Chesney, Nicholas & Brower LLP, Syosset, N.Y. (Gregory E. Brower of counsel), for defendant third-party plaintiff-respondent.
Burke, Conway & Dillon, White Plains, N.Y. (Martin Galvin and Rose Harper of counsel), for third-party defendant.
RUTH C. BALKIN, J.P., SHERI S. ROMAN, ROBERT J. MILLER, LINDA CHRISTOPHER, JJ.
DECISION & ORDER ORDERED that the judgment is affirmed insofar as appealed from, with one bill of costs to the respondent payable by the appellant.
On the afternoon of February 5, 2011, the plaintiff allegedly slipped and fell on ice in one of the parking lots at her place of employment. The defendant Brickman Group Ltd., LLC (hereinafter Brickman), provided maintenance services, including snow and ice removal services, at the premises pursuant to a written contract. The plaintiff commenced this personal injury action against Brickman and another defendant. Subsequently, Brickman moved, inter alia, for summary judgment dismissing the complaint insofar as asserted against it, contending, among other things, that it did not owe the plaintiff a duty of care. The Supreme Court, inter alia, granted that branch of Brickman's motion and issued a judgment, among other things, in favor of Brickman and against the plaintiff dismissing the complaint insofar as asserted against Brickman. The plaintiff appeals.
A contractual obligation, standing alone, generally will not give rise to tort liability in favor of a third party (see Espinal v. Melville Snow Contrs., 98 N.Y.2d 136, 138, 746 N.Y.S.2d 120, 773 N.E.2d 485 ). However, the Court of Appeals has recognized three exceptions to the general rule: "(1) where the contracting party, in failing to exercise reasonable care in the performance of his duties, launche[s] a force or instrument of harm; (2) where the plaintiff detrimentally relies on the continued performance of the contracting party's duties and (3) where the contracting party has entirely displaced the other party's duty to maintain the premises safely" ( id. at 140, 746 N.Y.S.2d 120, 773 N.E.2d 485 [citations and internal quotation marks omitted] ). "As part of its prima facie showing, a contracting defendant is only required to negate the applicability of those Espinal exceptions that were expressly pleaded by the plaintiff or expressly set forth in the plaintiff's bill of particulars" ( Glover v. John Tyler Enters., Inc., 123 A.D.3d 882, 882, 999 N.Y.S.2d 150 ; see Barone v. Nickerson, 140 A.D.3d 1100, 1101, 32 N.Y.S.3d 663 ; Foster v. Herbert Slepoy Corp., 76 A.D.3d 210, 214, 905 N.Y.S.2d 226 ).
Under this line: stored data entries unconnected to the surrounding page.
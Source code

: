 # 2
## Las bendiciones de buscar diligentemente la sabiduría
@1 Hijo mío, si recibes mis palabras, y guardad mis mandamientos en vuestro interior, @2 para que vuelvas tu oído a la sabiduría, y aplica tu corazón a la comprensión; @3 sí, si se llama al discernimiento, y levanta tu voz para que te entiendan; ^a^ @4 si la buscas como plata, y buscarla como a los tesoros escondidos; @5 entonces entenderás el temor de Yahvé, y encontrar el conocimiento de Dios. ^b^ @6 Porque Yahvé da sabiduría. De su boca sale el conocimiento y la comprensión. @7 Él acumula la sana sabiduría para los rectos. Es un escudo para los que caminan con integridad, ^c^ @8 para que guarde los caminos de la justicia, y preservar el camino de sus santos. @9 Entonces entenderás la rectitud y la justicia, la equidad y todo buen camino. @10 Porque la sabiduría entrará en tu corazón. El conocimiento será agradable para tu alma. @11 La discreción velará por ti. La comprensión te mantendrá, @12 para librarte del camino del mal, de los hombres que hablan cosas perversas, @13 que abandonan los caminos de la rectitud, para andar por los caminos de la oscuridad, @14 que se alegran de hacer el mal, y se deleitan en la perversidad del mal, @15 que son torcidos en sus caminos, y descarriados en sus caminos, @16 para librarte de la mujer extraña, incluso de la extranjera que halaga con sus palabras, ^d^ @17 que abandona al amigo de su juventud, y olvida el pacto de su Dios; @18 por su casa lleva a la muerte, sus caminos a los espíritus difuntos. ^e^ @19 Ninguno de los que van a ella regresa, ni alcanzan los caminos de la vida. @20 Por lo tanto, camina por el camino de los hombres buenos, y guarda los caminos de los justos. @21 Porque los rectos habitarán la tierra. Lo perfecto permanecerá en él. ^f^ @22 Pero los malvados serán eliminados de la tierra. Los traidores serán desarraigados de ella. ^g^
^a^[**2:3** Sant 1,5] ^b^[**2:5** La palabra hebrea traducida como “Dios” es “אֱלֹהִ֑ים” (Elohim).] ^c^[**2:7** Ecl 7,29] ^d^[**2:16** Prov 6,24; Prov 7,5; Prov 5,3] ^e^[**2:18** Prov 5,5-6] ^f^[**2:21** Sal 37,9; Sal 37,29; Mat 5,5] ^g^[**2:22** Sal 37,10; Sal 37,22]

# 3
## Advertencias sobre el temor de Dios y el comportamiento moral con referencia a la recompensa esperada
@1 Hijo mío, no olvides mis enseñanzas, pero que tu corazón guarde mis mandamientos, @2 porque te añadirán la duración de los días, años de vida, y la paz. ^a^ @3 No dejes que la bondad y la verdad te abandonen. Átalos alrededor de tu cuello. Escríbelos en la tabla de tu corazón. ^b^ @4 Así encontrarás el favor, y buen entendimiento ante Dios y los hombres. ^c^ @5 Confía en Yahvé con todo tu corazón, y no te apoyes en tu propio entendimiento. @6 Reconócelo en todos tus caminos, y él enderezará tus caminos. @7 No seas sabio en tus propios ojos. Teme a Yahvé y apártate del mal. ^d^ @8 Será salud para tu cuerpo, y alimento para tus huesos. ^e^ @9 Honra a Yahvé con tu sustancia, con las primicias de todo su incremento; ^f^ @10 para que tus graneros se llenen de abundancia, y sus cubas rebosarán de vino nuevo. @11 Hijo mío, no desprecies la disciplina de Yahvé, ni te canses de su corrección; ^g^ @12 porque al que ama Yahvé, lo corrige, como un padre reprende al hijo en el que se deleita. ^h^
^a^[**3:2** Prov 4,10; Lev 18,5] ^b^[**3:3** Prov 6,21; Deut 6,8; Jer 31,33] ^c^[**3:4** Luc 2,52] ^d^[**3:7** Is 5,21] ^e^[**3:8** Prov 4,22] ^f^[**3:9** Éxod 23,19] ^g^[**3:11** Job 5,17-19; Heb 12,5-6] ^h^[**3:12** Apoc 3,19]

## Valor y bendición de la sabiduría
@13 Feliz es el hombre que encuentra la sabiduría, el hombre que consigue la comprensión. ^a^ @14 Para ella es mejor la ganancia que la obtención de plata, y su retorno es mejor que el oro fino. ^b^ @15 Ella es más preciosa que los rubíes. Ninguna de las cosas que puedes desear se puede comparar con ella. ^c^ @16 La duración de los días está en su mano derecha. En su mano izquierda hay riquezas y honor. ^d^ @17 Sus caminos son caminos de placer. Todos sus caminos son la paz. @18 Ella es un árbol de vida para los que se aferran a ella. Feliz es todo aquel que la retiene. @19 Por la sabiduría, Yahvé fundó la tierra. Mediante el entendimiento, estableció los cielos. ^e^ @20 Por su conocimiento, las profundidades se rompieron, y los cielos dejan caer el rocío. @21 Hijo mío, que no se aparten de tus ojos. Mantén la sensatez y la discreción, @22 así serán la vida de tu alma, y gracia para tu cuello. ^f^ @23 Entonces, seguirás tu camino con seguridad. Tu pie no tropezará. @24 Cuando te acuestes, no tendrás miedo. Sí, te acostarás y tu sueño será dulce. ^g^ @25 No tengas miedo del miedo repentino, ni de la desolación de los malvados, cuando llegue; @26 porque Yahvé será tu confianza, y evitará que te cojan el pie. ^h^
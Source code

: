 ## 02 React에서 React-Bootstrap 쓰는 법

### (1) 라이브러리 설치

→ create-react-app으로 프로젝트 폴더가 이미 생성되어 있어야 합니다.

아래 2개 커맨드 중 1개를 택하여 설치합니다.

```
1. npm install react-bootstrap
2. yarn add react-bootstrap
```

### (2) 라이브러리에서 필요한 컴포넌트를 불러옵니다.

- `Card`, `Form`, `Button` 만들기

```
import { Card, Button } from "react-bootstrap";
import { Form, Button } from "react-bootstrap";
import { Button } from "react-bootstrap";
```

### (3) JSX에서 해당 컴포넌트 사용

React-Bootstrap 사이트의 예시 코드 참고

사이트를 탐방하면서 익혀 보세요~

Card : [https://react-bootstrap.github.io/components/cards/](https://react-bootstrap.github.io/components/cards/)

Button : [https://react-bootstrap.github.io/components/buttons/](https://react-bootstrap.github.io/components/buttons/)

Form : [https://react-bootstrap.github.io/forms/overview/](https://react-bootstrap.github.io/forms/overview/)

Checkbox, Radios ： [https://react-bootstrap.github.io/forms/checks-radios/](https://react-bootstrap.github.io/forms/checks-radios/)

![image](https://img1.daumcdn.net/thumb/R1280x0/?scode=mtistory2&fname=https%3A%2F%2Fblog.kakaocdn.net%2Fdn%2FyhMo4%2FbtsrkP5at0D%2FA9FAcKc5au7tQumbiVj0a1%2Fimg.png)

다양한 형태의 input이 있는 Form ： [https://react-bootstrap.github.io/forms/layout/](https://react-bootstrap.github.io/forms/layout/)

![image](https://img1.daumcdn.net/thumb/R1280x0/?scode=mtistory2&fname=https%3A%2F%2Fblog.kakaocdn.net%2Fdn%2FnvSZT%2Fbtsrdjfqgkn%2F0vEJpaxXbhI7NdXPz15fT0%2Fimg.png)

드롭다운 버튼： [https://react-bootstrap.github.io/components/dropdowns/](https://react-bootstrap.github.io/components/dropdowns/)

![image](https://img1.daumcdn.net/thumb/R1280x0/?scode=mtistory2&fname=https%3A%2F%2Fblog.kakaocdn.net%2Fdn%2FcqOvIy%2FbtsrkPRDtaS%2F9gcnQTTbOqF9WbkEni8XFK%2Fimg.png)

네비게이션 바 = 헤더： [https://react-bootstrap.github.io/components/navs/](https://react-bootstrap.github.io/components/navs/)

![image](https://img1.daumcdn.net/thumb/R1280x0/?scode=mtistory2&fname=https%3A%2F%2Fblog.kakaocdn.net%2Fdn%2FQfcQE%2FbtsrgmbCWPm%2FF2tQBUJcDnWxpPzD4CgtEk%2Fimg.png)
Here, based upon the plaintiff's complaint and bill of particulars, Brickman established its prima facie entitlement to judgment as a matter of law dismissing the complaint insofar as asserted against it by demonstrating that its limited service agreement with the owner of the premises was not a comprehensive and exclusive property maintenance obligation intended to displace the owner's duty to maintain the parking lot in a reasonably safe condition (see Bickelman v. Herrill Bowling Corp., 49 A.D.3d 578, 579, 853 N.Y.S.2d 383 ; Castro v. Maple Run Condominium Assn., 41 A.D.3d 412, 413, 837 N.Y.S.2d 729 ). In opposition, the plaintiff failed to raise a triable issue of fact.
In light of our determination, it is not necessary to address the merits of the parties' remaining contentions.
Accordingly, we agree with the Supreme Court's determination to grant that branch of Brickman's motion which was for summary judgment dismissing the complaint insofar as asserted against it.
BALKIN, J.P., ROMAN, MILLER and CHRISTOPHER, JJ., concur.